Velocity: Scalability Improvements in Block Propagation Through Rateless Erasure Coding

Current Methods in Block Propagation:

Blockchain technology, although revolutionary in principle is not without it’s set of challenges in practice. At our current state, these blockchain networks have propagation methods that result in bottlenecks leading to high latency and more frequent orphaned blocks. High latency meaning long delays in network transmission, and orphaned blocks referring to blocks that have failed to propagate to the network. These challenges create long delays in transactions, high bandwidth requirments, and opens the door for malicious activity.  

Researches in the propagation field have implemented strategies to improve block propagation methods in order to solve major setbacks in the technologies adoption. Most notably Bitcoin Improvement Protocol (BIP) 152 introduced compact blocks to accelerate the propagation process on the Bitcoin network. This approach provides a reduction in payload size of each block, decreasing the processing time for each node in the network. Unfortunately, this solution didn’t come without a caveat. In order to propagate these compact blocks, transmissions of “short IDs” are required between nodes to identify missing transactions. These ”short IDs” take up additional space creating bottlenecks, and high latency when a single node is required to process many unknown transactions. The figure to the right depicts a high bandwidth compact block propagation:

The next attempt to improve block propagation techniques was introduced in Bitcoin Unlimited Improvement Protocol (BUIP010) and was called Xtreme Thin Blocks (X-Thin Blocks). Leveraging bloom filters, this process has an advantage in being able to compare missing transactions more efficiently. However, X-thin blocks require back and forth communication between nodes which leads to delays in propagation for high latency networks. The added overhead of this process can also allow for malicious nodes to send falsified filters resulting in network collision attack. The figure to the right depicts an X-Thin Block Propagation:

 

The last attempt of block propagation that we’re going to explore was implemented in Bitcoin Unlimited Improvement Protocol (BUIP093), called Graphene. To address the drawbacks of XThin blocks, Graphene used Invertible Bloom lookup tables (IBLT)  to decrease the payload size of each block and improve propagation efficiency.

Implementation of Graphene has been successful due to its decrease in bandwidth utilization which offset the additional costs incurred by a more expensive computationally contributions. Unfortunately, like our other two proposed propagation methods, Graphene isn’t without its problems. This approach relies heavily on nodes maintaining an in-memory pool (or mempool) of transactions. This makes it impractical for synchronization between nodes as they are unaware of transactions. The figure to the right depicts block propagation using the Graphene method:

Each of the above propagation protocols relies on a single peer to send the complete block data as opposed to using multiple peers to transmit partial block data.
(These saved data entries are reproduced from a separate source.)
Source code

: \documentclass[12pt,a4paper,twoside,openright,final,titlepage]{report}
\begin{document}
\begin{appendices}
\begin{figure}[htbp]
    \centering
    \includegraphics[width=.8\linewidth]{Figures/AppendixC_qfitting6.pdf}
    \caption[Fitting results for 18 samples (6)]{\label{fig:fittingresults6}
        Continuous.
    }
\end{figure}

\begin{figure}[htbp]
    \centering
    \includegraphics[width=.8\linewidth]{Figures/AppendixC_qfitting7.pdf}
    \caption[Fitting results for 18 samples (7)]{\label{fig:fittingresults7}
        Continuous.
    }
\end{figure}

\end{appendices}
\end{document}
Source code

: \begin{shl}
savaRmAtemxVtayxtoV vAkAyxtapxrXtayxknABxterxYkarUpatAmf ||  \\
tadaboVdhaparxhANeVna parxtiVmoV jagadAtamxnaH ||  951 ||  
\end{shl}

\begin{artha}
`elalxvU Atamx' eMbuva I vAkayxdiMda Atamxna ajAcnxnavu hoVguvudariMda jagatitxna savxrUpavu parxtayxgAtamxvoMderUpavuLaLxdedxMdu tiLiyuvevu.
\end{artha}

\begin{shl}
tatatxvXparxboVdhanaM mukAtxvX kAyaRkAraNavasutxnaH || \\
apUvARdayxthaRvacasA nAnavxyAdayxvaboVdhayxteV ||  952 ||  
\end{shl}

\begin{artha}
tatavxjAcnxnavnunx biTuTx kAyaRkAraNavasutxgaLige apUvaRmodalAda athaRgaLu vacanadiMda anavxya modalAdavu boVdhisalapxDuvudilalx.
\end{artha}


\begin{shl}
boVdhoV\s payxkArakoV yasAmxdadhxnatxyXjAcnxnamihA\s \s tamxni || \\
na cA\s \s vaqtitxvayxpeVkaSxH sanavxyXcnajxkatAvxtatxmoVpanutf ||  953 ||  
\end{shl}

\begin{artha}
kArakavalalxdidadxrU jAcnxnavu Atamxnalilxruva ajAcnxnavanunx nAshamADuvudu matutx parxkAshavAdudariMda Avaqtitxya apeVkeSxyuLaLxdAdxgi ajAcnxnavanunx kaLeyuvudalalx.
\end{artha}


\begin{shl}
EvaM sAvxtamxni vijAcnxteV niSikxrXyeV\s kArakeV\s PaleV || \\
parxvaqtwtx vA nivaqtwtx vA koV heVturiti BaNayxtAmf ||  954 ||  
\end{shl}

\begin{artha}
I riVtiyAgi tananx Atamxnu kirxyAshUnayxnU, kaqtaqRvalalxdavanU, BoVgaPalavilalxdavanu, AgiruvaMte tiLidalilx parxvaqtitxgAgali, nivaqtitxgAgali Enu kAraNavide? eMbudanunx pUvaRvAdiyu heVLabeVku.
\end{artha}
That means that these methods can only be used to receive blocks that are currently being propagated, and cannot be used to sync new nodes. Researchers at the ASU Blockchain Research Lab have determined that existing methods of block propagation are inefficient. As a solution to the challenges blockchain networks faces with propagation, ASU researchers propose what they call Velocity block propagation.

 

Velocity Block Propagation Protocol:

In order to address the challenges faced by traditional block propagation methods, researchers at Arizona State University have introduced a method called Velocity. This method uses the error recovery properties of rateless erasure codes to allow multi-origin, simultaneous-broadcast block propagation, rather than single-source direct transmission. This means that rather than having a single peer send the complete block data, they’re using a technique which allows for multiple peers to transmit partial block data. As detailed in section 3  of the research “Velocity: Breaking the Block Size Barrier”  at a high-level the velocity protocol is as followed:

  1. A sender node, on hearing a new block, sends an inv to another peer. The whole block body is reinterpreted as a byte array and then encoded into a set of symbols of a length that was negotiated between the peers.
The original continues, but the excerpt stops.